## Your assignment
Tally up the lines below containing the string "from", then write the number alone.

(Stored data)
»»
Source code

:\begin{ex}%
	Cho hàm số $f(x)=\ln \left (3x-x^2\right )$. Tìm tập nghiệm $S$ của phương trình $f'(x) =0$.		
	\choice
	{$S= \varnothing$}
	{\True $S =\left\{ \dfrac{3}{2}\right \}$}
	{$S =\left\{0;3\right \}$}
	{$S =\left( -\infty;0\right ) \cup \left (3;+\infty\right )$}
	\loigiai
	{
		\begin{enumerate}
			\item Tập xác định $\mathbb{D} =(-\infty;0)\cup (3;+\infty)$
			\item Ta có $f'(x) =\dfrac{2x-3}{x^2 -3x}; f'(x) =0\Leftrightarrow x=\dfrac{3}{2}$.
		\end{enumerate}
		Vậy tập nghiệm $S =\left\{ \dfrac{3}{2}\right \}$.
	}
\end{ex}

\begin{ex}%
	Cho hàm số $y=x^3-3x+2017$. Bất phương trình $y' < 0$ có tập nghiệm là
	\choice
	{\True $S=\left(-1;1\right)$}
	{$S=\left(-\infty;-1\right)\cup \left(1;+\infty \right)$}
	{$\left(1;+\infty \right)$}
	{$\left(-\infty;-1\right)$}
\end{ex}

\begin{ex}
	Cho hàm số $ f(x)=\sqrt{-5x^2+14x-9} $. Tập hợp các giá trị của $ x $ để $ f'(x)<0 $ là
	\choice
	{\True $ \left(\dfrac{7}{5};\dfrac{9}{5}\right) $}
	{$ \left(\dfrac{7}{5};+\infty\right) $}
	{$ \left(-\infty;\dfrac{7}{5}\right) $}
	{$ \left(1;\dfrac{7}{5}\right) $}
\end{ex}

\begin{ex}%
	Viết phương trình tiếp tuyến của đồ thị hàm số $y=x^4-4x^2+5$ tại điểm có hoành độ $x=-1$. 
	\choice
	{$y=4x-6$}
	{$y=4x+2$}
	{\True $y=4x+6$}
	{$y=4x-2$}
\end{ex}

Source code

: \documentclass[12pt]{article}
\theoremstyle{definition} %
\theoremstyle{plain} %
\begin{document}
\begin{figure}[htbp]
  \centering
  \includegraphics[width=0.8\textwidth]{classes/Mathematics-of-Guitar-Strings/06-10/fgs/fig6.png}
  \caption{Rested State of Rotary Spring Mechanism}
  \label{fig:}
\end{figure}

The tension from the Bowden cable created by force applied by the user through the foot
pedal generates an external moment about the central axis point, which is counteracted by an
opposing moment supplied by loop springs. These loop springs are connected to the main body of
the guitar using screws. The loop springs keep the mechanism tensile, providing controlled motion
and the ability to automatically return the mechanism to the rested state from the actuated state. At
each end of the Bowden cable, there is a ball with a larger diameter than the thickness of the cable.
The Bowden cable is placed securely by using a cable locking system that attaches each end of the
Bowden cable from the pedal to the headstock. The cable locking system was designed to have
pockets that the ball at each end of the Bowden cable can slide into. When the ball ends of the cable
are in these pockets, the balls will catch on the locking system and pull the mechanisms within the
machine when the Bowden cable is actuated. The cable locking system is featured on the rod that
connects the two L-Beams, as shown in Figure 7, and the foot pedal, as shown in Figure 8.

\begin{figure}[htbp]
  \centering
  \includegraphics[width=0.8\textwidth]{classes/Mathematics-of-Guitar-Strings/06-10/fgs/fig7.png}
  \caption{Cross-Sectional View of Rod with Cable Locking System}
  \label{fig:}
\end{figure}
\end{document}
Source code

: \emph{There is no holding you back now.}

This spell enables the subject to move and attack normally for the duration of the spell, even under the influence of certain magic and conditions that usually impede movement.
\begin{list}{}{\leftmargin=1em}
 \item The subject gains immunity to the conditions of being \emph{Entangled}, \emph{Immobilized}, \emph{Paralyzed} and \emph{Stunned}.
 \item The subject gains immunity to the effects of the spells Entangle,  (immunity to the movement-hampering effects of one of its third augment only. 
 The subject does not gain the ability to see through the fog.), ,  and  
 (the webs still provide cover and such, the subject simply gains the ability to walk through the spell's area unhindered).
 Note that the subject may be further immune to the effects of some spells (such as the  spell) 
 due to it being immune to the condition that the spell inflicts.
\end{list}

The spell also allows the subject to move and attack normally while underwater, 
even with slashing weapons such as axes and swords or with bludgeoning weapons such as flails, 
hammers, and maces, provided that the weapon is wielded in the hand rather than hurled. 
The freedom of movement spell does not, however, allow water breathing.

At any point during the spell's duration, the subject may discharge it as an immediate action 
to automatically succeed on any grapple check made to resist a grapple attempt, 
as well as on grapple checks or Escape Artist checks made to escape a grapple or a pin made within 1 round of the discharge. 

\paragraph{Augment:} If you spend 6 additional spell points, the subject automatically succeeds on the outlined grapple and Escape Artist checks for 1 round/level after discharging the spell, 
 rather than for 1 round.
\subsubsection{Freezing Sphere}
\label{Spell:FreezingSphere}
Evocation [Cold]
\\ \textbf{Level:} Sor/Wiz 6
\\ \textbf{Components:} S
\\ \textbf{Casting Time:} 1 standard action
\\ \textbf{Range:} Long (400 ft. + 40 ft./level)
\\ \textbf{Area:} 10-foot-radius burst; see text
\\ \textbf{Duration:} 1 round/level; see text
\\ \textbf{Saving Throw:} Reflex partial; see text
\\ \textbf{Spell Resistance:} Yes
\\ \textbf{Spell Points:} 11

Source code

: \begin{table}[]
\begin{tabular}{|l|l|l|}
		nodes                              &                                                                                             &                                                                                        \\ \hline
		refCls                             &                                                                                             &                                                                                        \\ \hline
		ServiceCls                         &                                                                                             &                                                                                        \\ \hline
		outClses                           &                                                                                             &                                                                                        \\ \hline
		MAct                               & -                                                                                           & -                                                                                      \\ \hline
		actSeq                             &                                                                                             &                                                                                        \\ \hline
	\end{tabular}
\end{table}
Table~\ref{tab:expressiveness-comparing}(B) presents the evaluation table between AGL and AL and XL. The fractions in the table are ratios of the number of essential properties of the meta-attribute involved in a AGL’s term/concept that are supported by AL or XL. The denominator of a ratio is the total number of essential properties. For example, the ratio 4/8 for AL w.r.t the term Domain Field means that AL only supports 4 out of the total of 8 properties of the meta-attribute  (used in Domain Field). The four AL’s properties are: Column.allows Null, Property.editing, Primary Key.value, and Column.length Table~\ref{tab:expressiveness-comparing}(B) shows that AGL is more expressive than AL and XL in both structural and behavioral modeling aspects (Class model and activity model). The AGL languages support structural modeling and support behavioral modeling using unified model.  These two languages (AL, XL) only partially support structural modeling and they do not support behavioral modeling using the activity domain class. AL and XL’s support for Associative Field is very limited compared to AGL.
««
## Result below
3